:: RECORDS SHOWN ::

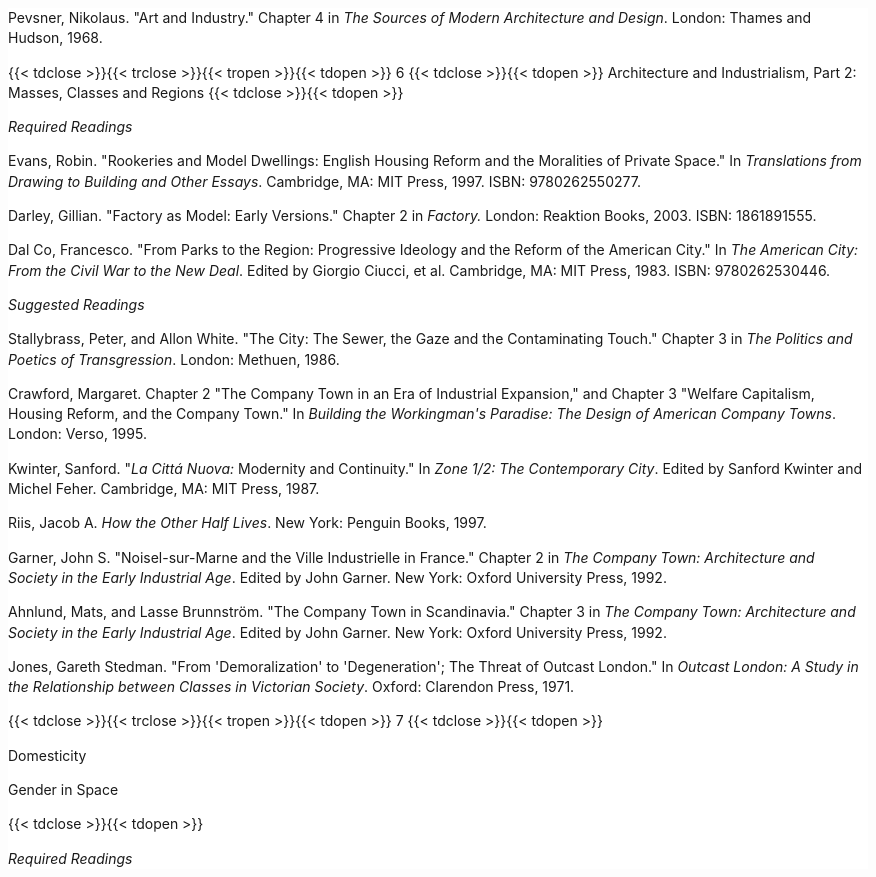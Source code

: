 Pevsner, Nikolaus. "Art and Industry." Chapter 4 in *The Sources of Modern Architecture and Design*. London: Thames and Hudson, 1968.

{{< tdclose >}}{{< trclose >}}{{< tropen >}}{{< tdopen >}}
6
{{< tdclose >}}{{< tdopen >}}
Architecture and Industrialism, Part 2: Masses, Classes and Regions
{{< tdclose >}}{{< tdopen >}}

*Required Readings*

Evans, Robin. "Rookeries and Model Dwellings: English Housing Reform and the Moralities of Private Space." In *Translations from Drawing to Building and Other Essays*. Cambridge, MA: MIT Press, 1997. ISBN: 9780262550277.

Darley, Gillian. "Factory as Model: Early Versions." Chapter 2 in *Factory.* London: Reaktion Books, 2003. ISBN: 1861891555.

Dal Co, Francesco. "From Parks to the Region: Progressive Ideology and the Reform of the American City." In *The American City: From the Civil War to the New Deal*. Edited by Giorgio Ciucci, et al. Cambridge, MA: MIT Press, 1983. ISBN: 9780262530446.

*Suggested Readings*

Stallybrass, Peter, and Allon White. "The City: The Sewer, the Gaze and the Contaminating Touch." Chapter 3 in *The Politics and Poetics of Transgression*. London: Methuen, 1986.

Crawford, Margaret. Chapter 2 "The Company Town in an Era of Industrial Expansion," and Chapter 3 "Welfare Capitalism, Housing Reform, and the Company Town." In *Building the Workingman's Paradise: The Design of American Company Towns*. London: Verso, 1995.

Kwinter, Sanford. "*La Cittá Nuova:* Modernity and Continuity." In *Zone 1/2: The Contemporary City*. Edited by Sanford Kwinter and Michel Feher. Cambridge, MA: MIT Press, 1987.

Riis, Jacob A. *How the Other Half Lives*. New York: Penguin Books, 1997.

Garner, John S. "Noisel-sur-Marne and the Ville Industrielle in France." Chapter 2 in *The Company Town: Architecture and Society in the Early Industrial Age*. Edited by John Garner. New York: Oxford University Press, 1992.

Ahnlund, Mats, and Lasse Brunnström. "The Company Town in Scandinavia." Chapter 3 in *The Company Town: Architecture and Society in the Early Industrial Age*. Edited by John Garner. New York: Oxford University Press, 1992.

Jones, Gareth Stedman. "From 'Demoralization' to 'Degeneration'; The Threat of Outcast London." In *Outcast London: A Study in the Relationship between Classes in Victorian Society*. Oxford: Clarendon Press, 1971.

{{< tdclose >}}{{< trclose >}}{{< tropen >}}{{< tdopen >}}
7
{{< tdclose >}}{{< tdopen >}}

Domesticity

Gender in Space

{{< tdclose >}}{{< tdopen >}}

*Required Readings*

:::

When a line in the data above contains the string "Classes", copy that line.

EXERCISE ANSWER:
Architecture and Industrialism, Part 2: Masses, Classes and Regions
Jones, Gareth Stedman. "From 'Demoralization' to 'Degeneration'; The Threat of Outcast London." In *Outcast London: A Study in the Relationship between Classes in Victorian Society*. Oxford: Clarendon Press, 1971.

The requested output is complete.